Work to be completed | Select from the records below every line that has the word "clientSock" in it.

········

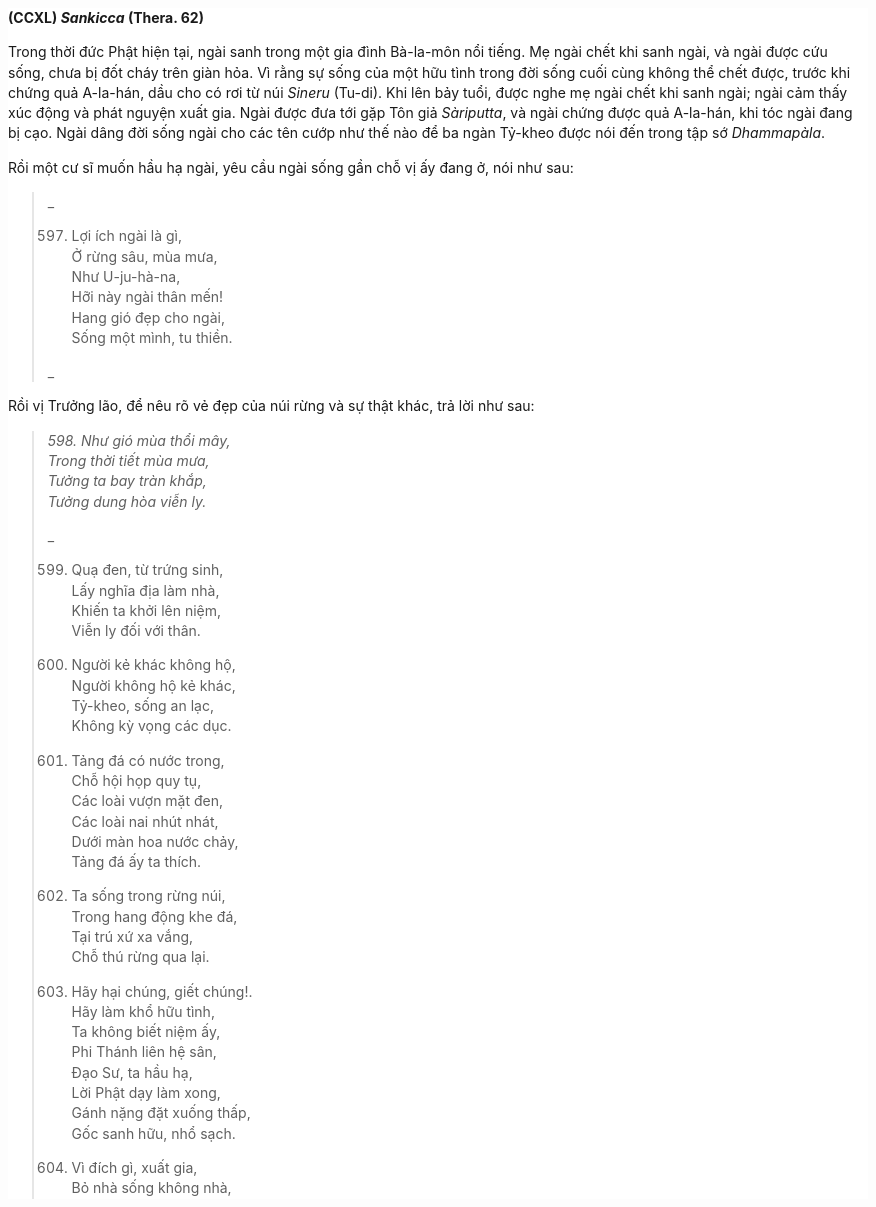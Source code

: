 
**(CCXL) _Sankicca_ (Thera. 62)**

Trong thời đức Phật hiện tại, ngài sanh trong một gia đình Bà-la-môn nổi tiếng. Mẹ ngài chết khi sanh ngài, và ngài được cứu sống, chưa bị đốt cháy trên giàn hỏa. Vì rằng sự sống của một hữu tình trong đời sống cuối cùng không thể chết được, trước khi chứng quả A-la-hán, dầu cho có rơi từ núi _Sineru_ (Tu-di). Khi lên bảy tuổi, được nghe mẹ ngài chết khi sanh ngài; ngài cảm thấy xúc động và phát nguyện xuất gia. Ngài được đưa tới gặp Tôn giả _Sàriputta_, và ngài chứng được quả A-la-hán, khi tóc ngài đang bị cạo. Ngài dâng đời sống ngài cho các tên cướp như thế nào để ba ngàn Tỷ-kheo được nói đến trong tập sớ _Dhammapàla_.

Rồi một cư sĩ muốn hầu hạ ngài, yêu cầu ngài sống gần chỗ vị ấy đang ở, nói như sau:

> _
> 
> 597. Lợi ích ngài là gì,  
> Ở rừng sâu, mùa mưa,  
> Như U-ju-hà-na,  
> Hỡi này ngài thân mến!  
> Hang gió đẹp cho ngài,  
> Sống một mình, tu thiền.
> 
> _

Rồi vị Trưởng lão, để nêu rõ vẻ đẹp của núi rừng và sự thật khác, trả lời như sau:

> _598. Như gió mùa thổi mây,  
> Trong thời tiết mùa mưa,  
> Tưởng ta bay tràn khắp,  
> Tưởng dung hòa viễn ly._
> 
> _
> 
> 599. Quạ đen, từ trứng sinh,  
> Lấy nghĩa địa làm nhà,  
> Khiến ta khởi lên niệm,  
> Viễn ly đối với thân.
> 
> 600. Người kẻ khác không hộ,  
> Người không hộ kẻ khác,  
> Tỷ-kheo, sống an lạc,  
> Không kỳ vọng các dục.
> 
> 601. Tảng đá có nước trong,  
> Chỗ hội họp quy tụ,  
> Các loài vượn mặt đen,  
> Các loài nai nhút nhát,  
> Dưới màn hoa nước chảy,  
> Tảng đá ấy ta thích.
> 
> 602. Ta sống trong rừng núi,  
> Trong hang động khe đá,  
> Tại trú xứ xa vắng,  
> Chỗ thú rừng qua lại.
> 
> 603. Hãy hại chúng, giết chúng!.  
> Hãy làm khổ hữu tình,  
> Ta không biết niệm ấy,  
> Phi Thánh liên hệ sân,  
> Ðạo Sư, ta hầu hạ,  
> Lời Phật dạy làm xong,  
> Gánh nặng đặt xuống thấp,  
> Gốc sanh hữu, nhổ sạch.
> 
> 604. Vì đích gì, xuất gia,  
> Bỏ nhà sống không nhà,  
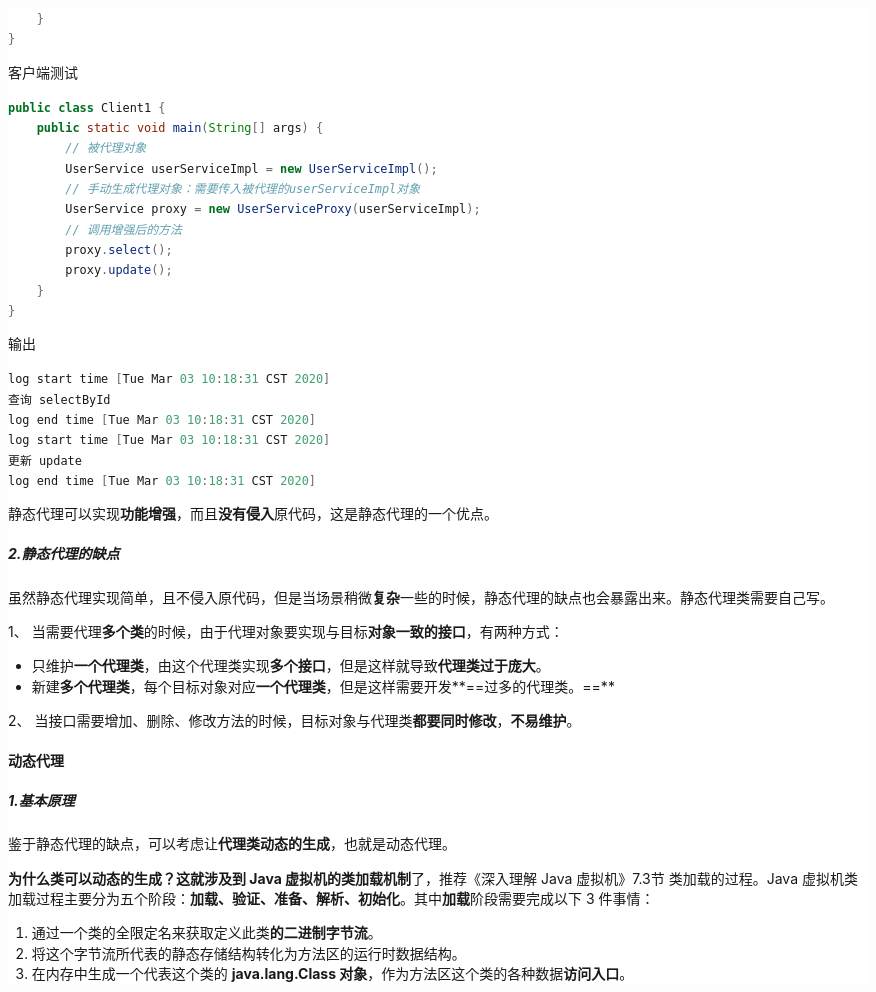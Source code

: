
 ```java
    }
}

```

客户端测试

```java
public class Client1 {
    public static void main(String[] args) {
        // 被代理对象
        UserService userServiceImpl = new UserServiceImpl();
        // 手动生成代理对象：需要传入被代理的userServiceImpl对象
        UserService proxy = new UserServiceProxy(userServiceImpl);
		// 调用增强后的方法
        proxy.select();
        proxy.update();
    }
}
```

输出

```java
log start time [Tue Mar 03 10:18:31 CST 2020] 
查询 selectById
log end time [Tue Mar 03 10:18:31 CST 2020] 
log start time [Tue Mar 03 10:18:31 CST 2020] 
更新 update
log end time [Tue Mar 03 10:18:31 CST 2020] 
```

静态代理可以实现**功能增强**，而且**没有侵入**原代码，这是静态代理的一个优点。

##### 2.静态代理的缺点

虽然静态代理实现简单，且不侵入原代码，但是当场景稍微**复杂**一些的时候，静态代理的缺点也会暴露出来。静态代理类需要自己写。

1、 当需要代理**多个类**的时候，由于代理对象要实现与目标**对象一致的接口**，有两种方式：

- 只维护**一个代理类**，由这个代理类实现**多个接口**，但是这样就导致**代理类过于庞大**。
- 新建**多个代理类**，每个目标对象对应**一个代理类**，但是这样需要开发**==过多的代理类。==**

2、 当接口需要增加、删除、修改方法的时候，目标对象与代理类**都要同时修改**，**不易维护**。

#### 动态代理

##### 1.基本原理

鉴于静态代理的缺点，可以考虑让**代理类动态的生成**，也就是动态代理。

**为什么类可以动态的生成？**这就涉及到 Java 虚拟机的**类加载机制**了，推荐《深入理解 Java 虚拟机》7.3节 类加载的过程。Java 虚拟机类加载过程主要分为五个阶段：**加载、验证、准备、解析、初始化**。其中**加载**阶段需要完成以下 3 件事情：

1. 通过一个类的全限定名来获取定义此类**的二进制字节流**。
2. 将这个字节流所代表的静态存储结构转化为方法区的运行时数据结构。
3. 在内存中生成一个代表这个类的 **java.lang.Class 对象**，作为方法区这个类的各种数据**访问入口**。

········

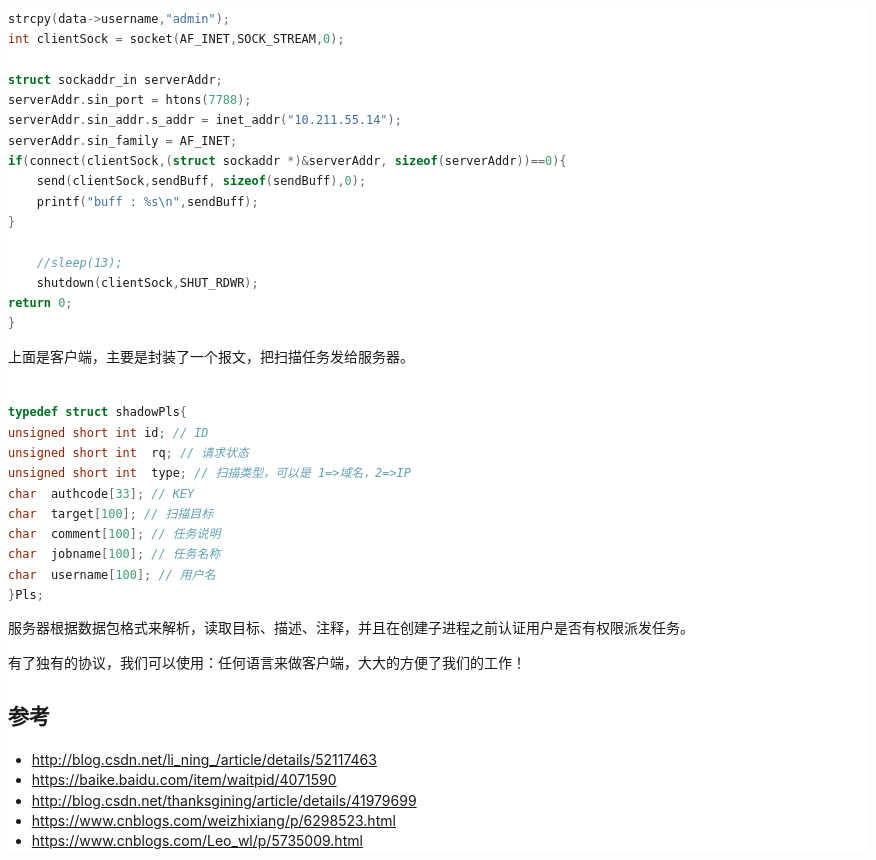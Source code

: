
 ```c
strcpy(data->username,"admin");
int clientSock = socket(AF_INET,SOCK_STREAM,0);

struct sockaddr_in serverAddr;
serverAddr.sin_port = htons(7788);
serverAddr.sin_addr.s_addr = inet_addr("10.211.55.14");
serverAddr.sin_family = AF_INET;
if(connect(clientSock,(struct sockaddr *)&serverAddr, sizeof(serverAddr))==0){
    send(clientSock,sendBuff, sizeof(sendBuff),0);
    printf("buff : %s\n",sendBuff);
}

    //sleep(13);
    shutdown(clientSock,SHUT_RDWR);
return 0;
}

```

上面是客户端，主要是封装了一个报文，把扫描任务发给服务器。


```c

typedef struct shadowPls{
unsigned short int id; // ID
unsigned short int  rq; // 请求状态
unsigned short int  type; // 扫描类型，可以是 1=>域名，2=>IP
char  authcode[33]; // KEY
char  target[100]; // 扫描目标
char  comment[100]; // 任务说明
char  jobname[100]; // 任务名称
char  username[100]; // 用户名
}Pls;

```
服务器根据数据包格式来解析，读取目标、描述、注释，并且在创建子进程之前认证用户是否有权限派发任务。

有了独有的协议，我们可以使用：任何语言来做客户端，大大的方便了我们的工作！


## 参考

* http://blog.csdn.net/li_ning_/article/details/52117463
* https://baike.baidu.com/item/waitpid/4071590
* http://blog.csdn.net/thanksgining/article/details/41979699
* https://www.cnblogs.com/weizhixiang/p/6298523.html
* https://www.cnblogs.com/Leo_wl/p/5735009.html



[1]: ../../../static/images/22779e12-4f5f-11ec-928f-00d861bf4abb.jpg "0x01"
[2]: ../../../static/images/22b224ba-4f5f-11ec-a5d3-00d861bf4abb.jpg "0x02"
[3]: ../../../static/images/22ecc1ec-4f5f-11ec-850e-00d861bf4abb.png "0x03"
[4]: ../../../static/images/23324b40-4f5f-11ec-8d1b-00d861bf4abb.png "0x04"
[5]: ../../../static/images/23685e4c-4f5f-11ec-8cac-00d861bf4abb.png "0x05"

········

Answer space |
int clientSock = socket(AF_INET,SOCK_STREAM,0);
if(connect(clientSock,(struct sockaddr *)&serverAddr, sizeof(serverAddr))==0){
    send(clientSock,sendBuff, sizeof(sendBuff),0);
    shutdown(clientSock,SHUT_RDWR);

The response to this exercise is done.